WORK REQUIRED: Every line of the data is to be reproduced exactly.

TASK DATA:
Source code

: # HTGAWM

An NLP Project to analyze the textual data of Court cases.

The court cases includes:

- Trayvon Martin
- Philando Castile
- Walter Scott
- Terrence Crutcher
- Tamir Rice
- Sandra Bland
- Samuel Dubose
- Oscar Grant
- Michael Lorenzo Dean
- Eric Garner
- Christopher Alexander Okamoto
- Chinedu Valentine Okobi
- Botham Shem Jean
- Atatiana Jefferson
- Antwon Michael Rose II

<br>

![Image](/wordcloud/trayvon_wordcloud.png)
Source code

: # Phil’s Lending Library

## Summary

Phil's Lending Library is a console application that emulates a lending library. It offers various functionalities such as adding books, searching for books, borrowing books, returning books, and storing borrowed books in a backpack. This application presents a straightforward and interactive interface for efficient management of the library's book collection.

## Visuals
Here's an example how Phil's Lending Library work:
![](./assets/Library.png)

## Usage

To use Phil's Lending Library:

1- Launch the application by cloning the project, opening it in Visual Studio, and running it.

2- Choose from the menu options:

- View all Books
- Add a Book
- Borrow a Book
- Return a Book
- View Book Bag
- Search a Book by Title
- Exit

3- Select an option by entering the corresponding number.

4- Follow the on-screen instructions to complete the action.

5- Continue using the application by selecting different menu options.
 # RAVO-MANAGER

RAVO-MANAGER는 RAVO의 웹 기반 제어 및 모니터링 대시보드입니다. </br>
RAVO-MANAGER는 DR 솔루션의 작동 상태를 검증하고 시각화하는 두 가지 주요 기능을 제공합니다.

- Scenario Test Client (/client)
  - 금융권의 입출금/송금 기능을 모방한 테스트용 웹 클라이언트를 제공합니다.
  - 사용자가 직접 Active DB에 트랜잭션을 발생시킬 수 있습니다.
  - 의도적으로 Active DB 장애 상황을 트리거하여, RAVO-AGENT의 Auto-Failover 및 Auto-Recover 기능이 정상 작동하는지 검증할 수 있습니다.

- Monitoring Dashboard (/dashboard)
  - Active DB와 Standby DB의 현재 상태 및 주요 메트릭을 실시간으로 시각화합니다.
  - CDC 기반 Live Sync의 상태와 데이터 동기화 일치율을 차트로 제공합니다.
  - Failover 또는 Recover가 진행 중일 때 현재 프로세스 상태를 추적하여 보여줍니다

ANSWER TO THE PROBLEM:
Source code

: # HTGAWM

An NLP Project to analyze the textual data of Court cases.

The court cases includes:

- Trayvon Martin
- Philando Castile
- Walter Scott
- Terrence Crutcher
- Tamir Rice
- Sandra Bland
- Samuel Dubose
- Oscar Grant
- Michael Lorenzo Dean
- Eric Garner
- Christopher Alexander Okamoto
- Chinedu Valentine Okobi
- Botham Shem Jean
- Atatiana Jefferson
- Antwon Michael Rose II

<br>

![Image](/wordcloud/trayvon_wordcloud.png)
Source code

: # Phil’s Lending Library

## Summary

Phil's Lending Library is a console application that emulates a lending library. It offers various functionalities such as adding books, searching for books, borrowing books, returning books, and storing borrowed books in a backpack. This application presents a straightforward and interactive interface for efficient management of the library's book collection.

## Visuals
Here's an example how Phil's Lending Library work:
![](./assets/Library.png)

## Usage

To use Phil's Lending Library:

1- Launch the application by cloning the project, opening it in Visual Studio, and running it.

2- Choose from the menu options:

- View all Books
- Add a Book
- Borrow a Book
- Return a Book
- View Book Bag
- Search a Book by Title
- Exit

3- Select an option by entering the corresponding number.

4- Follow the on-screen instructions to complete the action.

5- Continue using the application by selecting different menu options.
 # RAVO-MANAGER

RAVO-MANAGER는 RAVO의 웹 기반 제어 및 모니터링 대시보드입니다. </br>
RAVO-MANAGER는 DR 솔루션의 작동 상태를 검증하고 시각화하는 두 가지 주요 기능을 제공합니다.

- Scenario Test Client (/client)
  - 금융권의 입출금/송금 기능을 모방한 테스트용 웹 클라이언트를 제공합니다.
  - 사용자가 직접 Active DB에 트랜잭션을 발생시킬 수 있습니다.
  - 의도적으로 Active DB 장애 상황을 트리거하여, RAVO-AGENT의 Auto-Failover 및 Auto-Recover 기능이 정상 작동하는지 검증할 수 있습니다.

- Monitoring Dashboard (/dashboard)
  - Active DB와 Standby DB의 현재 상태 및 주요 메트릭을 실시간으로 시각화합니다.
  - CDC 기반 Live Sync의 상태와 데이터 동기화 일치율을 차트로 제공합니다.
  - Failover 또는 Recover가 진행 중일 때 현재 프로세스 상태를 추적하여 보여줍니다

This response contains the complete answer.